A nation reveals itself in how it treats the most vulnerable. Judges across the country are now raising alarms about the detention of pregnant women and nursing mothers in Immigration and Customs Enforcement custody. Federal courts, not advocacy groups, not pundits, are describing what they see as harrowing: women separated from breastfeeding infants, women in medical distress held in temporary facilities for days, women whose pregnancies have been placed at risk. These are not abstractions. These are human beings.

One judge called it “particularly craven” to transfer a nursing refugee mother out of state. Another wrote that the harm of separating a nursing mother from her child is self-evident. Yet the administration has offered conflicting answers about whether its own policy restricting detention of pregnant and nursing women even remains in force.

Policies can change. Executive orders can be signed. Bureaucratic guidance can be revised. But moral clarity should not fluctuate with a memo.

This is not a debate about immigration enforcement in the abstract. This is about whether pregnant women should be held in conditions that courts describe as threatening to their health. This is about whether nursing infants should lose irreplaceable bonding time because their mothers are transferred across state lines. This is about whether a civilized society recognizes limits.

The Department of Homeland Security says pregnancy in detention is rare and that adequate medical care is provided. Perhaps. But judges, reviewing actual cases, are ordering emergency releases. They are expressing concern. They are finding irreparable harm. That should give all of us pause.

We can enforce immigration law without discarding basic decency. We can secure borders without severing mothers from babies. We can uphold the rule of law while still honoring the values that define us. Right from wrong is not complicated here.

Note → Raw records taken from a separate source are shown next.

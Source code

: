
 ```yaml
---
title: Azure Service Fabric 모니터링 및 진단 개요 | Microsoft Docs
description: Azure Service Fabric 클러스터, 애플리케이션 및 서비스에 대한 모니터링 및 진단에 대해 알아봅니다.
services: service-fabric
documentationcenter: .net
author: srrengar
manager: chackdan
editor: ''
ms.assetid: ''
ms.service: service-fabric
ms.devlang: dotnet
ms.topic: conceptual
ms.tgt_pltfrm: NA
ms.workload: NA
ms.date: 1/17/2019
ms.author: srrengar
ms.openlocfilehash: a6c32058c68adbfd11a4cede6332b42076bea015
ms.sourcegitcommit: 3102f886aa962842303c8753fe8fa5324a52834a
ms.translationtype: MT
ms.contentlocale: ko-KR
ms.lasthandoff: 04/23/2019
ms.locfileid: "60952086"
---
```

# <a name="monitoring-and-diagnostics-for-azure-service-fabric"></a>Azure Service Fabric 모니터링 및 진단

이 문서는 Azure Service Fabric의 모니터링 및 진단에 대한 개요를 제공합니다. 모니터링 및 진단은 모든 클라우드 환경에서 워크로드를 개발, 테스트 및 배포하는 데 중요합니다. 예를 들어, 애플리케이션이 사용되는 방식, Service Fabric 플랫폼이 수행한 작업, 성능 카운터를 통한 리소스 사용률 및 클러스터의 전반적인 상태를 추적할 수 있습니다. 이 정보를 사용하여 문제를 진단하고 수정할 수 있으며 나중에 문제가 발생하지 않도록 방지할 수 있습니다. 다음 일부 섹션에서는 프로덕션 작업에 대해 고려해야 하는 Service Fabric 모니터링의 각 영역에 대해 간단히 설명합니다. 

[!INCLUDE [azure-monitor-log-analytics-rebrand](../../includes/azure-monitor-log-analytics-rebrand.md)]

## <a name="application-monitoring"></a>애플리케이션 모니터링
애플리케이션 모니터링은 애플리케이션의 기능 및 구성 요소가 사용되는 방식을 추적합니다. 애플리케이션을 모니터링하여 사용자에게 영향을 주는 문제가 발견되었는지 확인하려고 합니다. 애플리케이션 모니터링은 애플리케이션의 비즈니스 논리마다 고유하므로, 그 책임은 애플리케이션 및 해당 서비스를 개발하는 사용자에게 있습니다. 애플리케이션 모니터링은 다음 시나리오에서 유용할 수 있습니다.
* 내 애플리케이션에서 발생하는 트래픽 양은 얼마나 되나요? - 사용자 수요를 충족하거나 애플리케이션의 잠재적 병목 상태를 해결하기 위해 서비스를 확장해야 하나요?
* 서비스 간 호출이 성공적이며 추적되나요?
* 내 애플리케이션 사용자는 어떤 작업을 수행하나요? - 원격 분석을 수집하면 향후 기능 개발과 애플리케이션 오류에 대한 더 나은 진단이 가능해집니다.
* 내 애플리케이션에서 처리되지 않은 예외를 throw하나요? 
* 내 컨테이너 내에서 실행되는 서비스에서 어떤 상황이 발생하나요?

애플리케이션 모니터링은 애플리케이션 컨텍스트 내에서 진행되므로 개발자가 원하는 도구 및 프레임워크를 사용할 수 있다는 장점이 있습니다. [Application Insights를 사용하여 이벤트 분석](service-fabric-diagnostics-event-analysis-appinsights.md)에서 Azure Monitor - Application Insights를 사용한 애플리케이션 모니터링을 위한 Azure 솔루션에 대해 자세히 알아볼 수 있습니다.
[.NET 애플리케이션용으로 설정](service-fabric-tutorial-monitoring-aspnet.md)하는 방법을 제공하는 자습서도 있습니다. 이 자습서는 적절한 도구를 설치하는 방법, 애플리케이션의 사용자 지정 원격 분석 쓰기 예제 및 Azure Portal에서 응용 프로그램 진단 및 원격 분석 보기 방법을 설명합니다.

A country that prides itself on family values should not separate nursing mothers from their children unless there is no alternative. A country that claims to respect life should not expose pregnant women to preventable medical risk. A country that believes in equal justice should not rely on confusion and bureaucratic ambiguity when human health is at stake.

We are better than this.

History will not remember the footnotes of executive policy. It will remember whether we treated vulnerable people with dignity when we had the power to do otherwise. The question is not whether detention is legal in every instance. The question is who we choose to be. And we know the answer.